In 1938, with war imminent, Percival developed a military communications and R/T operator training version of the Vega Gull named the Proctor. This was powered by a 205 hp Gipsy Queen II engine. During the Second World War, a great deal of Proctor production was sub-contracted out and the designs of other firms, including the Airspeed Oxford and de Havilland Mosquito were, in turn, produced by Percival Aircraft at Luton.

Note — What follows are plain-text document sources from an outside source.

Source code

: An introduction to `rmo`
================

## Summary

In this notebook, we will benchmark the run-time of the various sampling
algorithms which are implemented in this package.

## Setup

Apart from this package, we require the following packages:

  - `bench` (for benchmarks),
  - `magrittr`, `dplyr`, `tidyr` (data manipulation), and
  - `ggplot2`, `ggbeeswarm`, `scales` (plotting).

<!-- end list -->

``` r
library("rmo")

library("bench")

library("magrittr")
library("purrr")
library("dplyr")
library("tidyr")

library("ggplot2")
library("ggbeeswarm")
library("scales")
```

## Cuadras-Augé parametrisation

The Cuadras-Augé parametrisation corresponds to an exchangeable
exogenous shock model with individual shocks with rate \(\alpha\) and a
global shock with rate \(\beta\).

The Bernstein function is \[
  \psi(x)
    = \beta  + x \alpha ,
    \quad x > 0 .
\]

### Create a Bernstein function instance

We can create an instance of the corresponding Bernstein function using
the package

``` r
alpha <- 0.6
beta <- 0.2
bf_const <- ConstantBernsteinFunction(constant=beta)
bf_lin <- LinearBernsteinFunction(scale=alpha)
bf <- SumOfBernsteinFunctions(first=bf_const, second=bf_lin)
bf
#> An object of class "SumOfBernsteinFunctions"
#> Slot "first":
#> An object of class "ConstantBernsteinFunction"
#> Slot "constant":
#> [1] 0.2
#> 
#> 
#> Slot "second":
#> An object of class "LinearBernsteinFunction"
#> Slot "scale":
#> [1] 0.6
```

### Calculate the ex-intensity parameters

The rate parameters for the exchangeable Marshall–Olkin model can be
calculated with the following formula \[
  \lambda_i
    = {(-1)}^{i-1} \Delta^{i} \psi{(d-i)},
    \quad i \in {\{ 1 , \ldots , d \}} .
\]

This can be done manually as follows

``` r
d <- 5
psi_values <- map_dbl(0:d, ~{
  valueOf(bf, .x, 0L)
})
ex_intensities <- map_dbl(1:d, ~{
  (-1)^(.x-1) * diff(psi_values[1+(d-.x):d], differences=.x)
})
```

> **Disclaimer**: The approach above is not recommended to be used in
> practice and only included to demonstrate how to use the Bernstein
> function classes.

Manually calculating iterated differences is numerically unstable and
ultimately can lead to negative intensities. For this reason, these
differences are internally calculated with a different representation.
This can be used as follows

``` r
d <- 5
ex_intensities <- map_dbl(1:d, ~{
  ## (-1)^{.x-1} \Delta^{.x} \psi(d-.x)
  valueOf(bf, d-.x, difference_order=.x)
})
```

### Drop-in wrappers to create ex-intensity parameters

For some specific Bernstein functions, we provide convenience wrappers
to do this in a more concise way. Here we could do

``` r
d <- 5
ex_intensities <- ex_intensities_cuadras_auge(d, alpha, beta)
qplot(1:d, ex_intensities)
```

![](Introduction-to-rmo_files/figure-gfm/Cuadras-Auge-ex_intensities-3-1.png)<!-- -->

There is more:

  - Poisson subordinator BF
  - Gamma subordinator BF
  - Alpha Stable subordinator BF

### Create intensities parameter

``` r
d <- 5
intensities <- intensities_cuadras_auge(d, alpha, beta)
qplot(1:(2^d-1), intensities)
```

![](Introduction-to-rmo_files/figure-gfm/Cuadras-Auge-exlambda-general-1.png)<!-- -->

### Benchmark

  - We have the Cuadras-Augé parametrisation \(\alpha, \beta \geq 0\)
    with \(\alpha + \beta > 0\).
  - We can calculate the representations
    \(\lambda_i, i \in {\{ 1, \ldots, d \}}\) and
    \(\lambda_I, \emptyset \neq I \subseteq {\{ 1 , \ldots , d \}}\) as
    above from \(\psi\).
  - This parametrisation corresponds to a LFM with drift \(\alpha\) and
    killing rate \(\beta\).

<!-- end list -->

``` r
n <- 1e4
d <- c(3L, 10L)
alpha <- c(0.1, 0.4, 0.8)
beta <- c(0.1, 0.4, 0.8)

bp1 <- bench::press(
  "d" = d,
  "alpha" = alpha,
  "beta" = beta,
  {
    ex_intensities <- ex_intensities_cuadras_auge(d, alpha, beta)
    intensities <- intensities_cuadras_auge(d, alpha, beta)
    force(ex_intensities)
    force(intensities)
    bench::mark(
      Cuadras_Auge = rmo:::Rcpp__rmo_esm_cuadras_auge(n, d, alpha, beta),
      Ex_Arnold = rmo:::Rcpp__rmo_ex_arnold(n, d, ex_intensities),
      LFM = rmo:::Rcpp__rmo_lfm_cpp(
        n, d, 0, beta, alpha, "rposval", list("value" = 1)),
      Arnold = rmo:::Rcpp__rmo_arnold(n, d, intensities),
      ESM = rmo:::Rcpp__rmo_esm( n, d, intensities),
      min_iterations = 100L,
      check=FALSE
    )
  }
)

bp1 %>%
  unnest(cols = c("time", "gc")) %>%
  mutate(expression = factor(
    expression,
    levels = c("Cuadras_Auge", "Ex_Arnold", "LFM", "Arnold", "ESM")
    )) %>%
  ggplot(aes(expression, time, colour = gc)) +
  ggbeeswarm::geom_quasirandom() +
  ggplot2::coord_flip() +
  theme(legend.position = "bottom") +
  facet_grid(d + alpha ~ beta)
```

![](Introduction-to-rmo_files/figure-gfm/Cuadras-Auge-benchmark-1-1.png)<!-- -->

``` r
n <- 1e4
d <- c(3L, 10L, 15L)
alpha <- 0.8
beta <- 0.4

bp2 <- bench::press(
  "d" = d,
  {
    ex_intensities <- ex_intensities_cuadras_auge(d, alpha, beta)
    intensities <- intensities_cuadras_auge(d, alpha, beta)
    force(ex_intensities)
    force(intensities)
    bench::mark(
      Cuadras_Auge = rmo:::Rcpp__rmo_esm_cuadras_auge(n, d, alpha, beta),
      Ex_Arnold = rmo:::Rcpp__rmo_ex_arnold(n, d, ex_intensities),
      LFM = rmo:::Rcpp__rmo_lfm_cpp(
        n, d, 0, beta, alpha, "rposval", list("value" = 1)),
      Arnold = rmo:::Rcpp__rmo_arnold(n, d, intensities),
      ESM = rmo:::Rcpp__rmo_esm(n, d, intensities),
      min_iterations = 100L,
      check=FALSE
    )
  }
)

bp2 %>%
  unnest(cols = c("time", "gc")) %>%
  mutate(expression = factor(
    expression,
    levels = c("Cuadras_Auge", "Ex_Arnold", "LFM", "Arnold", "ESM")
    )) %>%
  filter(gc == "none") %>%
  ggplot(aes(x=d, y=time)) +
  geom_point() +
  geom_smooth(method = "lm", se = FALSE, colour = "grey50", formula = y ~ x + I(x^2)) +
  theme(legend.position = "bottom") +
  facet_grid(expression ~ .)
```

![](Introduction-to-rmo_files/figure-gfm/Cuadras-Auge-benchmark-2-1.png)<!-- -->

In March 1940, Percival resigned from the company, his dual roles being taken up by P.D. Acland (formerly Aviation Manager of Vickers Ltd.) who was appointed Managing Director and Arthur Bage who became the Chief Designer. During the war years, Percival served in the Royal Air Force Volunteer Reserve.

==Later years==
Percival Aircraft was bought in September 1944 by Hunting & Son Ltd; Edgar Percival sold his interest in his company and moved to the United States to continue work on engine technology. From 1954, his old company began trading under the name Hunting Percival Aircraft Ltd; "Percival" was not dropped from the company name until 1957.

Percival became a naturalized US citizen in 1948.

He went to New Zealand in 1951, where he was involved with pioneering aerial application efforts.

In 1954, Percival formed a new company, Edgar Percival Aircraft Limited, at Stapleford Aerodrome, England. The company's first design, the Edgar Percival E.P.9 was a utility aircraft well suited to agricultural use. A total of 21 were constructed before Percival sold his company in 1960 to Samlesbury Engineering; the new company formed Lancashire Aircraft Company to continue aircraft construction of the E.P.9.

At the time of his death in 1984, Percival was working on aviation projects in the UK and New Zealand.